Often times I am asked what my daily schedule looks like; It’s quite flexible and I’m not playing board games all the time, although that is an important way to make connections with the locals!😊 Getting to know people and the culture as well as learning the language are very important parts of my daily schedule. As well, I am in contact with other people who are involved with the Atlantic Bridge project here, such as my Project Coordinator and youth leaders from some of the local churches. Together, we work together to organize youth exchanges and other events; for example we’re currently working on a youth weekend in Dresden with Czech and German youth in the up and coming months!
Last week, three friends from the Mennonite Church in Dresden and a guy I met here in Most came to help me with painting the apartment! We had such a good time together and I am really grateful for their help! 😊 I am looking forward to the weekend in Dresden when we will all meet together again!

Tuesday, May 7, 2019

Peace Weekend in Dresden

Tine Look reporting from the Czech Republic

As an EVS Volunteer for Atlantic Bridge, I am used to the term "Building Bridges" - but how can this idea come alive? Last weekend (29th to 31th March) I  experienced it with a group of 20 people from all over the world. 
A team of youth leaders from the Mennonite church Dresden and Ian and me (volunteers of Atlantic Bridge) organised a youth events for Czechs and Germans! Moreover, two Chinese and one Japanese joined us, who are studying at the university in Dresden! We called it "The Peace Weekend"._ 

On Friday evening I arrived with four czech youth in Dresden. The German youth group already had prepared a great meal for us and while dinner we had some time to get to know each other. For the evening we prepared some games with the theme of  *"Peace between cultures".* Next, we used the evenings on Friday and Saturday for worship songs and hearing a small devotion about the day's theme. 
The topic for Saturday was *"Peace between God and humans"* . We started the day with the story of Brother Andrew, a Dutch man, smuggling bibles throughout communist europe! - but we didn't just hear the story, we also made it come alive, because the leaders from Dresden prepared a really cool city game in the Old Town of Dresden!! The idea behind it was that we had to smuggle bibles in small groups from one historical place to the other. On our phones we got questions and hints about where the next place would be!! This game was a big success, also because of the wonderful weather God gave us! :-) 
In the evening we cooked a traditional czech meal: Svičkova!
On Sunday we used our chance to present some pictures in the Sunday service of the Mennonite church. 
All together it was a successful weekend, even though the language difference was a barrier sometimes and we had to sleep in sleeping bags. We as leaders learnd more about leading intercultural groups and also the youth gave a good feedback for the weekend. A czech said :

I wish I can be on more events like this. It was super exciting and encouraging.

Friday, March 15, 2019

My guest home weekend in Ouddorp

Guesthome in Ouddorp

Ouddorp is a small coastal village on the island of Goeree Overflakee, just below the big city of Rotterdam. Very nice people live here and many of them go to church. My task on this island is to find out about youth in the churches, what they think, how many youth groups there are and if they are interested in building bridges.
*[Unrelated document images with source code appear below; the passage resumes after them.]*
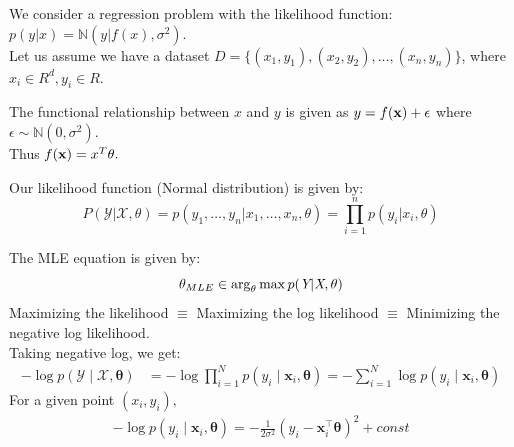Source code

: \documentclass{beamer}
\begin{document}
\begin{frame}
We consider a regression problem with the likelihood function: $p(y|x) = \mathbb{N}(y|f(x), \sigma^2)$.\\
Let us assume we have a dataset $D = \{(x_1, y_1), (x_2,y_2), \ldots, (x_n, y_n)\}$, where $x_i\in R^d, y_i\in R$. 
\end{frame}

\begin{frame}
The functional relationship between $x$ and $y$ is given as $y = f(\bold{x})+\epsilon$ where $\epsilon\sim \mathbb{N}(0, \sigma^2).$ \\ 
Thus $f(\bold{x}) = x^T\theta.$\\ 
\addlinespace
{}

\end{frame}


\begin{frame}
Our likelihood function (Normal distribution) is given by:
\begin{equation}
P(\mathcal{Y}|\mathcal{X},\theta) = p(y_1,\ldots,y_n|x_1,\ldots,x_n,\theta) = \prod_{i=1}^n p(y_i|x_i, \theta) 
\end{equation}

The MLE equation is given by:
\begin{equation}
    \theta_{MLE}\in \arg_{\theta} \max p(\emph{Y}|\emph{X},\theta)
\end{equation}
Maximizing the likelihood $\equiv$ Maximizing the log likelihood $\equiv$ Minimizing the negative log likelihood.\\
Taking negative log, we get:
    \begin{align*}
        -\log p(\mathcal{Y} \mid \mathcal{X}, \boldsymbol{\theta})&=-\log \prod_{i=1}^N p\left(y_i \mid \boldsymbol{x}_i, \boldsymbol{\theta}\right)=-\sum_{i=1}^N \log p\left(y_i \mid \boldsymbol{x}_i, \boldsymbol{\theta}\right)
    \end{align*}
    For a given point $(x_i, y_i),$
    \begin{align*}
         -\log p\left(y_i \mid \boldsymbol{x}_i, \boldsymbol{\theta}\right)=-\frac{1}{2 \sigma^2}\left(y_i-\boldsymbol{x}_i^{\top} \boldsymbol{\theta}\right)^2+ const
    \end{align*}
\end{frame}
\end{document}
On the 17th of November i went to my lovely host family in Ouddorp. It was quite adventurous to get there from Kruiningen but I succeed. Almost. The buttons in my last bus didn’t work so when I wanted to leave the bus I couldn’t because even if I pushed the buttons three times just to be sure, it didn’t stop. I couldn’t be sure. So I went to the bus driver who was very helpful and kind by the way even if he didn’t really speak English. So he stopped at the next bus stop and I was just thinking how to get back to the other bus station when fortunately Elma (my host mother) just appeared from her car. It turned out that she was waiting for me to pick me up at the bus station so when the bus came, she saw me on the bus and she just followed the bus by car till the next stop.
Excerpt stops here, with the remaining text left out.